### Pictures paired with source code
********************

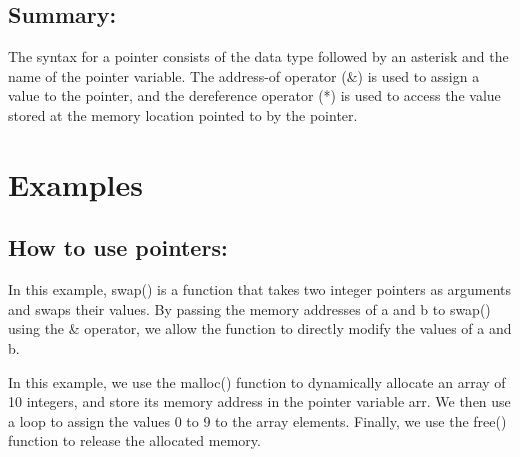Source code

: \documentclass[12pt, letterpaper]{report}
\begin{document}
\subsection*{Summary:}
The syntax for a pointer consists of the data type followed by an asterisk
and the name of the pointer variable. The address-of operator (\&) is used 
to assign a value to the pointer, and the dereference operator (*) is 
used to access the value stored at the memory location pointed to by the 
pointer.

\newpage
\section{Examples}

\subsection{How to use pointers:}
In this example, swap() is a function that takes two integer pointers as 
arguments and swaps their values. By passing the memory addresses of a and b 
to swap() using the \& operator, we allow the function to directly modify the 
values of a and b.

\clearpage
In this example, we use the malloc() function to dynamically allocate an array 
of 10 integers, and store its memory address in the pointer variable arr. We 
then use a loop to assign the values 0 to 9 to the array elements. Finally, we
use the free() function to release the allocated memory.
\end{document}
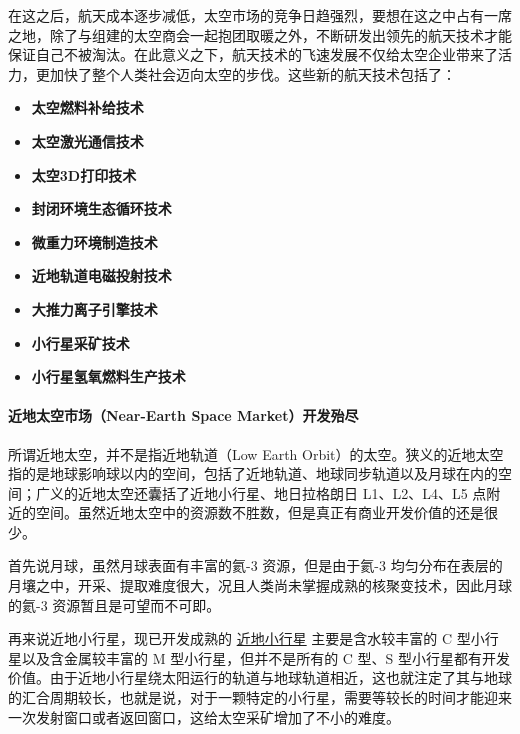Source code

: \documentclass[letterpaper,10pt]{sphinxmanual}
\begin{document}
在这之后，航天成本逐步减低，太空市场的竞争日趋强烈，要想在这之中占有一席之地，除了与组建的太空商会一起抱团取暖之外，不断研发出领先的航天技术才能保证自己不被淘汰。在此意义之下，航天技术的飞速发展不仅给太空企业带来了活力，更加快了整个人类社会迈向太空的步伐。这些新的航天技术包括了：
\begin{itemize}
\item {} 
\textbf{太空燃料补给技术}

\item {} 
\textbf{太空激光通信技术}

\item {} 
\textbf{太空3D打印技术}

\item {} 
\textbf{封闭环境生态循环技术}

\item {} 
\textbf{微重力环境制造技术}

\item {} 
\textbf{近地轨道电磁投射技术}

\item {} 
\textbf{大推力离子引擎技术}

\item {} 
\textbf{小行星采矿技术}

\item {} 
\textbf{小行星氢氧燃料生产技术}

\end{itemize}


\paragraph{近地太空市场（Near-Earth Space Market）开发殆尽}
\label{history:near-earth-space-market}
所谓近地太空，并不是指近地轨道（Low Earth Orbit）的太空。狭义的近地太空指的是地球影响球以内的空间，包括了近地轨道、地球同步轨道以及月球在内的空间；广义的近地太空还囊括了近地小行星、地日拉格朗日 L1、L2、L4、L5 点附近的空间。虽然近地太空中的资源数不胜数，但是真正有商业开发价值的还是很少。
\begin{figure}[htbp]
\centering
\end{figure}

首先说月球，虽然月球表面有丰富的氦-3 资源，但是由于氦-3 均匀分布在表层的月壤之中，开采、提取难度很大，况且人类尚未掌握成熟的核聚变技术，因此月球的氦-3 资源暂且是可望而不可即。

再来说近地小行星，现已开发成熟的 \href{http://en.wikipedia.org/wiki/Near-Earth\_object\#Near-Earth\_asteroids}{近地小行星} 主要是含水较丰富的 C 型小行星以及含金属较丰富的 M 型小行星，但并不是所有的 C 型、S 型小行星都有开发价值。由于近地小行星绕太阳运行的轨道与地球轨道相近，这也就注定了其与地球的汇合周期较长，也就是说，对于一颗特定的小行星，需要等较长的时间才能迎来一次发射窗口或者返回窗口，这给太空采矿增加了不小的难度。
\end{document}
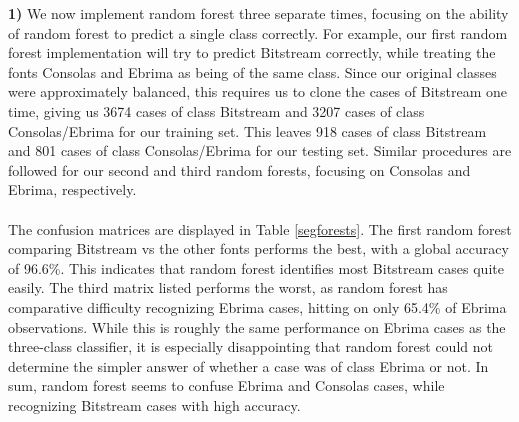 \documentclass{homework}
\begin{document}
\question %
\textbf{1)} We now implement random forest three separate times, focusing on the ability of random forest to predict a single class correctly. For example, our first random forest implementation will try to predict Bitstream correctly, while treating the fonts Consolas and Ebrima as being of the same class. Since our original classes were approximately balanced, this requires us to clone the cases of Bitstream one time, giving us 3674 cases of class Bitstream and 3207 cases of class Consolas/Ebrima for our training set. This leaves 918 cases of class Bitstream and 801 cases of class Consolas/Ebrima for our testing set. Similar procedures are followed for our second and third random forests, focusing on Consolas and Ebrima, respectively.\\\\ The confusion matrices are displayed in Table \ref{segforests}. The first random forest comparing Bitstream vs the other fonts performs the best, with a global accuracy of 96.6\%. This indicates that random forest identifies most Bitstream cases quite easily. The third matrix listed performs the worst, as random forest has comparative difficulty recognizing Ebrima cases, hitting on only 65.4\% of Ebrima observations. While this is roughly the same performance on Ebrima cases as the three-class classifier, it is especially disappointing that random forest could not determine the simpler answer of whether a case was of class Ebrima or not. In sum, random forest seems to confuse Ebrima and Consolas cases, while recognizing Bitstream cases with high accuracy.

\begin{table}[H]
    \centering
    \\
        \\
    \caption{Confusion Matrices for Two-Class Testing Sets with 171 Tree Random Forest}
    \label{segforests}
\end{table}
\end{document}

********************

### TASK INSTRUCTIONS
Up to and including the line that holds "use the free()", restate word for word each line of the records from their start, and only those lines, leaving out the pictures.

### SOLUTION FOR THIS TASK
Source code

: \documentclass[12pt, letterpaper]{report}
\begin{document}
\subsection*{Summary:}
The syntax for a pointer consists of the data type followed by an asterisk
and the name of the pointer variable. The address-of operator (\&) is used 
to assign a value to the pointer, and the dereference operator (*) is 
used to access the value stored at the memory location pointed to by the 
pointer.

\newpage
\section{Examples}

\subsection{How to use pointers:}
In this example, swap() is a function that takes two integer pointers as 
arguments and swaps their values. By passing the memory addresses of a and b 
to swap() using the \& operator, we allow the function to directly modify the 
values of a and b.

\clearpage
In this example, we use the malloc() function to dynamically allocate an array 
of 10 integers, and store its memory address in the pointer variable arr. We 
then use a loop to assign the values 0 to 9 to the array elements. Finally, we
use the free() function to release the allocated memory.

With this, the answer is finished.